In Tv ancora tanta politica, ma con ascolti in continua discesa. E da Masterchef a Pechino Express fino a Xfactor, gli show che danno la svolta in termini creativi sono i reality talent
2014, l'anno del Pd che si fa nazionalpopolare e del declino dei talk politici

Piccolo bilancio televisivo dell’anno appena trascorso. Che si è aperto con le celebrazioni dei 60 anni della Tv, e forse il dato più rilevante del passare degli anni è questo: il televisore come oggetto è ormai evanescente mentre la televisione come testo ha ormai mille facce, ed è disponibile su tutti i nostri piccoli e grandi schermi mobili o fissi.

È stato l’anno di Grillo che piomba a Sanremo, dei due operai che si volevano buttare di sotto, della formula spettacolare di Fazio che mostrava i suoi cedimenti. È stato l’anno però anche di una gara canora asciutta, divertente, moderna, e cioè dell’Eurovision a Copenaghen: ha vinto la barbuta Conchita Wurst, ha vinto un senso dello spettacolo che noi ancora ci sogniamo.

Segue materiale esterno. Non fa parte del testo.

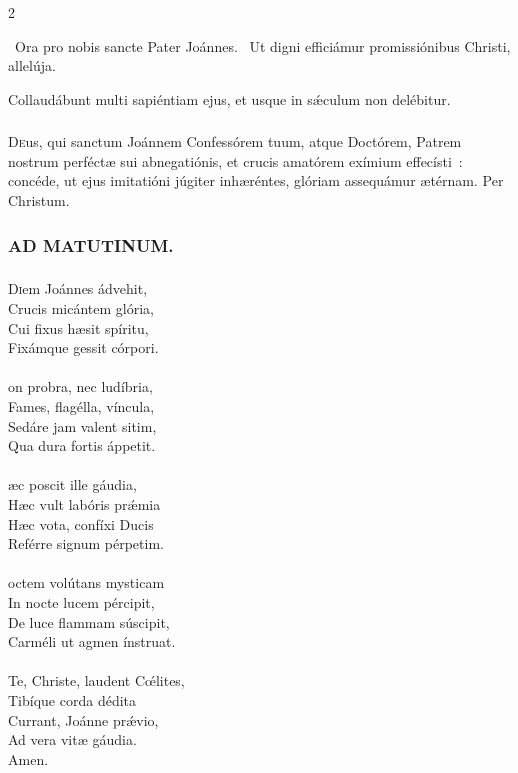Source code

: \documentclass[9pt,twoside]{extarticle}
\begin{document}
\begin{multicols}{2}
\begin{tightlist}{}
\item {}~Ora pro nobis sancte Pater Joánnes. ~Ut digni efficiámur promissiónibus Christi, allelúja. 
\item {} Collaudábunt multi sapiéntiam ejus, et usque in sǽculum non delébitur.
\end{tightlist}

\subsubsection*{\center {}}
\lettrine{D}eus, qui sanctum Joánnem Confessórem tuum, atque Doctórem, Patrem nostrum perféctæ sui abnegatiónis, et crucis amatórem exímium effecísti~: concéde, ut ejus imitatióni júgiter inhæréntes, glóriam assequámur ætérnam. Per Christum.

\subsubsection*{\center \textsc{AD MATUTINUM.}}
\subsubsection*{\center{}}
\lettrine{D}iem Joánnes ádvehit,\\ Crucis micántem glória,\\ Cui fixus hæsit spíritu,\\ Fixámque gessit córpori.\\
\\
on probra, nec ludíbria,\\ Fames, flagélla, víncula,\\ Sedáre jam valent sitim,\\ Qua dura fortis áppetit.\\
\\
æc poscit ille gáudia,\\ Hæc vult labóris prǽmia\\ Hæc vota, confíxi Ducis\\ Reférre signum pérpetim.\\
\\
octem volútans mysticam\\ In nocte lucem pércipit,\\ De luce flammam súscipit,\\ Carméli ut agmen ínstruat.\\
\\
Te, Christe, laudent Cœ́lites,\\ Tibíque corda dédita\\ Currant, Joánne prǽvio,\\ Ad vera vitæ gáudia.\\
Amen.


\end{multicols}
\end{document}

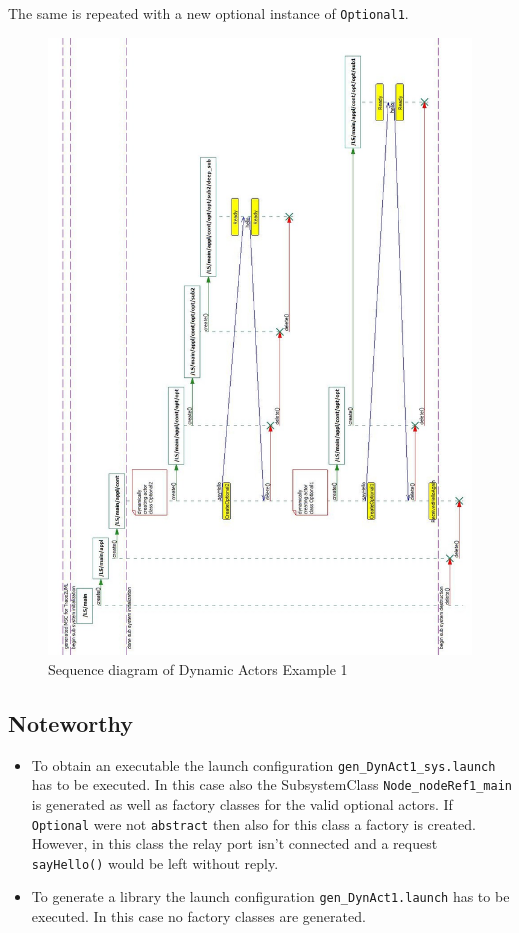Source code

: The same is repeated with a new optional instance of \texttt{Optional1}.

\begin{figure}
\includegraphics[scale=0.45]{images/039-DynAct1-MSC.jpg}
\caption{Sequence diagram of Dynamic Actors Example 1}
\label{fig:dynact1_msc}
\end{figure}

\subsection{Noteworthy}

\begin{itemize}
\item To obtain an executable the launch configuration \texttt{gen\_DynAct1\_sys.launch} has to be executed.
In this case also the SubsystemClass \texttt{Node\_nodeRef1\_main} is generated as well as factory classes
for the valid optional actors. If \texttt{Optional} were not \texttt{abstract} then also for this class
a factory is created. However, in this class the relay port isn't connected and a request \texttt{sayHello()}
would be left without reply.
\item To generate a library the launch configuration \texttt{gen\_DynAct1.launch} has to be executed.
In this case no factory classes are generated.
\end{itemize}


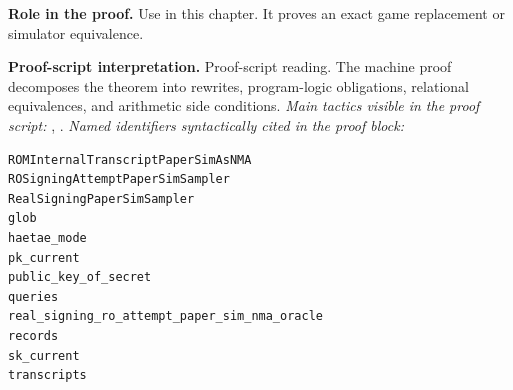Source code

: \begin{formaltheorem}
\noindent\textbf{Role in the proof.}
Use in this chapter. It proves an exact game replacement or simulator equivalence.

\noindent\textbf{Proof-script interpretation.}
Proof-script reading. The machine proof decomposes the theorem into rewrites, program-logic obligations, relational equivalences, and arithmetic side conditions.
\emph{Main tactics visible in the proof script:} , .
\emph{Named identifiers syntactically cited in the proof block:}
\begin{lstlisting}[language=EasyCrypt,basicstyle=\ttfamily\scriptsize]
ROMInternalTranscriptPaperSimAsNMA
ROSigningAttemptPaperSimSampler
RealSigningPaperSimSampler
glob
haetae_mode
pk_current
public_key_of_secret
queries
real_signing_ro_attempt_paper_sim_nma_oracle
records
sk_current
transcripts
\end{lstlisting}

\end{formaltheorem}

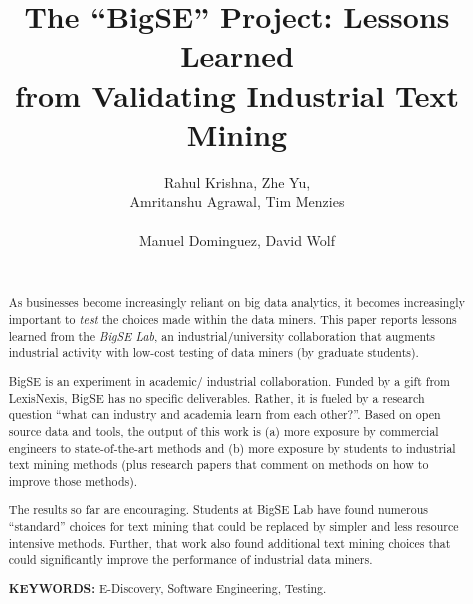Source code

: \documentclass{sig-alternate-05-2015}
\theoremstyle{break}
\begin{document}

\title{The ``BigSE'' Project: Lessons Learned \\from Validating  Industrial Text Mining  }
\author{
\alignauthor
Rahul Krishna,  Zhe Yu, \\ Amritanshu Agrawal, Tim Menzies\\ %
       \\
\alignauthor
Manuel Dominguez,  David Wolf \\%
       \\
}
\maketitle
 
\begin{abstract}

As businesses become increasingly reliant on big data   analytics, it becomes
increasingly important to {\em test} the choices made within the data miners.
This paper reports   lessons learned from the  {\em BigSE Lab}, an industrial/university
collaboration that augments industrial activity with low-cost testing
of data miners (by  graduate students).  

 BigSE is an experiment in academic/ industrial collaboration.
  Funded by a gift from LexisNexis, BigSE has no specific deliverables. Rather, it is fueled by a research question ``what can
  industry and academia learn from each other?''. Based on open source
  data and tools, the output of this work is (a) more exposure by commercial engineers to state-of-the-art methods and (b) more
  exposure by  students
    to  industrial text mining methods (plus research
  papers that comment on methods on how to improve  those methods).

The results so far are encouraging. Students
at  BigSE Lab have found numerous ``standard'' choices for
text mining that could be replaced by  simpler and less resource intensive methods. Further, that work also found additional text mining choices that could significantly improve the performance of   industrial data miners.
 

{\bf KEYWORDS:}
E-Discovery,  Software Engineering, Testing.

\end{abstract}
\end{document}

O forse non del tutto, perché qualcosa siamo ancora capaci di fare se ci impegniamo, tipo la finale di Xfactor (la finale, perché la stagione 8 qualche intoppo l’ha avuto, è stato infatti anche l’anno delle bizze di Morgan e dell’ego paracula di Fedez). E allora forse il varietà non è del tutto morto grazie ai talent di musica e varia umanità, e ci vengono in mente Tale e quale show e Amici, soprattutto la puntata in cui Maria ha ospitato Zalone che imitava Servillo de La Grande Bellezza. Il momento teca dell’anno.

Insieme alla faccia stravolta di Travaglio dopo le elezioni europee. Perchè è stato ancora l’anno della politica in Tv, di Grillo che si rivelava ben poco incisivo da Vespa, di Renzi che era a suo agio dalla D’Urso (certo, anche il premier deve saper scegliere il contenitore pop in cui finisce dentro, perché quello sull’Expo con bimbi, Vespa, Clerici era tremendo).

Il 2014 è stato anche l’anno del Pd che si fa nazionalpopolare, e forse proprio per questo è anche l’anno del declino dei talk politici. Difficile impostare una narrazione bipolare come un tempo (salvo l’emersione di un Salvini o un Ladini). Grande dibattito sulla fuga di Floris a La7, ma poi la sua striscia 19e40 scompare dopo poco. Grande dibattito su Giannini contro Floris, ma poi i due talk fanno fatica insieme a fare in ascolti un vecchio Ballarò. Pure Santoro piange. Mentre sorride l’appassionato di serie grazie a Gomorra, titolo italiano capace di competere con quelli internazionali.

Intanto vengono pubblicate anche le nuove linee guida editoriali della Rai che fanno ben sperare. È stato l’anno delle web serie alla conquista della Tv, seppur talvolta con affanno perché alle prese con un medium dal linguaggio ancora così vintage. Gli show che ancora una volta danno una vera svolta in termini creativi sono i reality-talent, da quelli musicali a Masterchef, Pechino Express, Bake off e tutte le varianti su canali come Real Time. Perchè sì, come per il 2014, anche nel 2015 la sfida della Tv non sarà solo tecnologica ma soprattutto di linguaggio.

Buon 2015. E grazie della vostra lettura in questi anni.